(WHAT THE TASK REQUIRES): Search the records for the string "class". Copy each line where it occurs.

[SUPPLIED DATA Boundary: Start]

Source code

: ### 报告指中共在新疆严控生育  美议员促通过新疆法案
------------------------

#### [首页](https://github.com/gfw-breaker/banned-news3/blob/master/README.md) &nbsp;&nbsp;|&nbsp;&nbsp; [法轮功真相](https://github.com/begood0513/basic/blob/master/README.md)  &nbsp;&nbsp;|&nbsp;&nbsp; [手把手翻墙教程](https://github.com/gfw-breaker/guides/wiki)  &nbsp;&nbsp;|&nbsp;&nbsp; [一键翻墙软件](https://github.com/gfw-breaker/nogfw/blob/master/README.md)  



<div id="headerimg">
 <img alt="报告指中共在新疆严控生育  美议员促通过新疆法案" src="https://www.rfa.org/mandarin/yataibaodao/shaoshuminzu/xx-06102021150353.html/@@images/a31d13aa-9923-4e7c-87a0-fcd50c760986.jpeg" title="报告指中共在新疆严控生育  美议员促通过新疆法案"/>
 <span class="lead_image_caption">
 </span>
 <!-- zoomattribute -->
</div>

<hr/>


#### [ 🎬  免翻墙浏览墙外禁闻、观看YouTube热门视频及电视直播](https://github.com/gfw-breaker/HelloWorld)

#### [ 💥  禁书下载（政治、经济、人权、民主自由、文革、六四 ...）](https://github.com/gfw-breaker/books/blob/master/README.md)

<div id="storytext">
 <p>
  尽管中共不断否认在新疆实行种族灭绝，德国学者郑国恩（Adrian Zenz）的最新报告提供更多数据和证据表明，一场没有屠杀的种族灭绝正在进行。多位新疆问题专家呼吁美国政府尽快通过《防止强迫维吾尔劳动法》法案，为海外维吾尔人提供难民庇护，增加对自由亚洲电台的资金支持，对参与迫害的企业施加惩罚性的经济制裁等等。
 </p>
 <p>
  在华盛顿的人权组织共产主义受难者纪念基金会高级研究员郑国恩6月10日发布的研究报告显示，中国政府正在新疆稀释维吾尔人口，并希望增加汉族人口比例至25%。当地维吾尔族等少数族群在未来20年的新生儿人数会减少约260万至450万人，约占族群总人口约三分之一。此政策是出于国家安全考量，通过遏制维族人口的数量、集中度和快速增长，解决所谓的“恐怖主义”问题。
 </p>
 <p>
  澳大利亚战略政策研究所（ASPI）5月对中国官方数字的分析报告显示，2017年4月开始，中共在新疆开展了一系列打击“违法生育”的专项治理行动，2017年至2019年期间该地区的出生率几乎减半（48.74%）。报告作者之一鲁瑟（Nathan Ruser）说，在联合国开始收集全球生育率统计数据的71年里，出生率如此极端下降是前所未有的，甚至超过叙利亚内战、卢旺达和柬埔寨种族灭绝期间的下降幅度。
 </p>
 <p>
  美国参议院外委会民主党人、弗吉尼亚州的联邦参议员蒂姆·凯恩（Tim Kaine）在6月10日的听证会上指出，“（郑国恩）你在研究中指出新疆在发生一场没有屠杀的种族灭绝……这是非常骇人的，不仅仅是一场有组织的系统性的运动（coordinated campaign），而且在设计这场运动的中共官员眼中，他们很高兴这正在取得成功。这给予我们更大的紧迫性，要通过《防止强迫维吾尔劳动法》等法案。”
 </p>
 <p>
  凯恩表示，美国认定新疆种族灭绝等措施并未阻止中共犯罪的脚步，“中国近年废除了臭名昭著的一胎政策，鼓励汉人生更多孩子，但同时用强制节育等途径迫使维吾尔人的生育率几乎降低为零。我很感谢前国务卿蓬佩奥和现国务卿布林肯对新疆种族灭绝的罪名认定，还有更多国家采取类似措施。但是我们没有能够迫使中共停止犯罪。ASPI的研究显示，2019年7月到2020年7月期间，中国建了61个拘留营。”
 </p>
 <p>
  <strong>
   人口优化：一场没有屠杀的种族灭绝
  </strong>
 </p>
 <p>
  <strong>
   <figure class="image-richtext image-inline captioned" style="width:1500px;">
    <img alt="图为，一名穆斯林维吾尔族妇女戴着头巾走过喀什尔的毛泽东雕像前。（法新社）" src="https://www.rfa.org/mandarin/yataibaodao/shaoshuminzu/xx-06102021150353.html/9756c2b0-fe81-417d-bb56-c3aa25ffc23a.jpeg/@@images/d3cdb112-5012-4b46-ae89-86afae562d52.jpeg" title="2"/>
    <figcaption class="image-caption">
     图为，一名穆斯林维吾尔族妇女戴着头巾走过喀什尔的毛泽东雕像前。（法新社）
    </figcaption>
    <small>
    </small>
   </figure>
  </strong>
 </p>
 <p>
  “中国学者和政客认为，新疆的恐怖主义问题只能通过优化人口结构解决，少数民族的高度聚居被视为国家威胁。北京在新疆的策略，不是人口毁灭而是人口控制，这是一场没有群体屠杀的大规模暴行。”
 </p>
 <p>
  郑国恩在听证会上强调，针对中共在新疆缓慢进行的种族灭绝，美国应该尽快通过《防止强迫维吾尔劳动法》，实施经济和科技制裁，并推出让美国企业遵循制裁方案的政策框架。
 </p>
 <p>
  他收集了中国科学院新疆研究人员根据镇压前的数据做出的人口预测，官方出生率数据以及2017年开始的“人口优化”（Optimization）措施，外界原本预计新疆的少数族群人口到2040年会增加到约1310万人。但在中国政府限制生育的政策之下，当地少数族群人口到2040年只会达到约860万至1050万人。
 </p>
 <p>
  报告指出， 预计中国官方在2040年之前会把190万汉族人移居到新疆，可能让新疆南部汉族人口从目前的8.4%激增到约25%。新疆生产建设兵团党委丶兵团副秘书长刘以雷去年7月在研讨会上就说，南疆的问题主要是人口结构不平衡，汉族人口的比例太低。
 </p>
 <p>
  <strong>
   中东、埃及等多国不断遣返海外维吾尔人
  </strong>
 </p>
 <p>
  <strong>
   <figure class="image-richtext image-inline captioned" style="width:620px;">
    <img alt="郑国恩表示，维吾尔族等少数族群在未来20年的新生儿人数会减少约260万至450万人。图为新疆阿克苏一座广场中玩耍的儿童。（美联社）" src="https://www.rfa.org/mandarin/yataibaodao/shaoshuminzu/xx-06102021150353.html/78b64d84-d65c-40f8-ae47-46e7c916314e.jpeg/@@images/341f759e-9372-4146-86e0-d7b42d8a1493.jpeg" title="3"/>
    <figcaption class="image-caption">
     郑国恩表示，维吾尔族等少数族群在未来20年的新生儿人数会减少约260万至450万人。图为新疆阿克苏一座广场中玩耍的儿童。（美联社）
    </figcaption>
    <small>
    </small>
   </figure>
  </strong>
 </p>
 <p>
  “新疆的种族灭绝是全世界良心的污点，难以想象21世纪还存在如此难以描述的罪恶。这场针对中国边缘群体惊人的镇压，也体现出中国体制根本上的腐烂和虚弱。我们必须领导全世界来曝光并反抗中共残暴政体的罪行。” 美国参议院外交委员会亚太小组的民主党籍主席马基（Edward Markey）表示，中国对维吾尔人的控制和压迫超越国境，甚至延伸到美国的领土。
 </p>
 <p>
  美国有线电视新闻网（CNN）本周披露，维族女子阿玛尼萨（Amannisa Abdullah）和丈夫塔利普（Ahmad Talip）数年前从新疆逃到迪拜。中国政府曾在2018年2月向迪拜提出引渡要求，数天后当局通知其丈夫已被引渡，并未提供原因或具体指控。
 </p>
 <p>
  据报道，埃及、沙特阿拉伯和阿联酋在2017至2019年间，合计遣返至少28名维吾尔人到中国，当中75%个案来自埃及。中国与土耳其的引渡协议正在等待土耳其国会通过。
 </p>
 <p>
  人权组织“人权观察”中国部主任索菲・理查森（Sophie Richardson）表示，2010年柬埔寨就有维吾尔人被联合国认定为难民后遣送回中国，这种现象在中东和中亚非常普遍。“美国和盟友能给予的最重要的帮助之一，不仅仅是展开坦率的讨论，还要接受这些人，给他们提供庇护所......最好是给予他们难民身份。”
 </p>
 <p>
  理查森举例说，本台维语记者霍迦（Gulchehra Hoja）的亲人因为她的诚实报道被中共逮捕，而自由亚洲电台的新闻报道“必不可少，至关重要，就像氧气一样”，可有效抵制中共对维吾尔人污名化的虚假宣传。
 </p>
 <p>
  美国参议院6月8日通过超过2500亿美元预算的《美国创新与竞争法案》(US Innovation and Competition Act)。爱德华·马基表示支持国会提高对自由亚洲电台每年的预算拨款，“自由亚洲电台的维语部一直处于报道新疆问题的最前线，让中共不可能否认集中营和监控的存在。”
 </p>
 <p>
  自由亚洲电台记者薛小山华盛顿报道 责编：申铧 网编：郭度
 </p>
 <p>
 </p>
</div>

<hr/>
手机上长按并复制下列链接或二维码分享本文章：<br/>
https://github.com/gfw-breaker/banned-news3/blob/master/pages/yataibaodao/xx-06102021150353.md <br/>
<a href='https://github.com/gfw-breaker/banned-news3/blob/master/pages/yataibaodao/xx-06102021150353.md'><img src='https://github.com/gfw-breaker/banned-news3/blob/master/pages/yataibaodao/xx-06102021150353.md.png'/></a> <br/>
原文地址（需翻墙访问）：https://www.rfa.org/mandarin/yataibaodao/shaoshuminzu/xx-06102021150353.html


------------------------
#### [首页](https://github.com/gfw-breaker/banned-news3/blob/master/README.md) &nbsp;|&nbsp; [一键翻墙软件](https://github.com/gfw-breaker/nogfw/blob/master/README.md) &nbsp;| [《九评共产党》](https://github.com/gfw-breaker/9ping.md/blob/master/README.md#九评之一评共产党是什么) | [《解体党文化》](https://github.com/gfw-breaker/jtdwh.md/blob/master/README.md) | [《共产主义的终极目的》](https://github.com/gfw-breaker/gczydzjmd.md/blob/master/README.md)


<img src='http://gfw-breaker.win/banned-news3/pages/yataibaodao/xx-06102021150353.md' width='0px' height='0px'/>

[SUPPLIED DATA Boundary: End]

(SOLUTION):
 <span class="lead_image_caption">
   <figure class="image-richtext image-inline captioned" style="width:1500px;">
    <figcaption class="image-caption">
   <figure class="image-richtext image-inline captioned" style="width:620px;">
    <figcaption class="image-caption">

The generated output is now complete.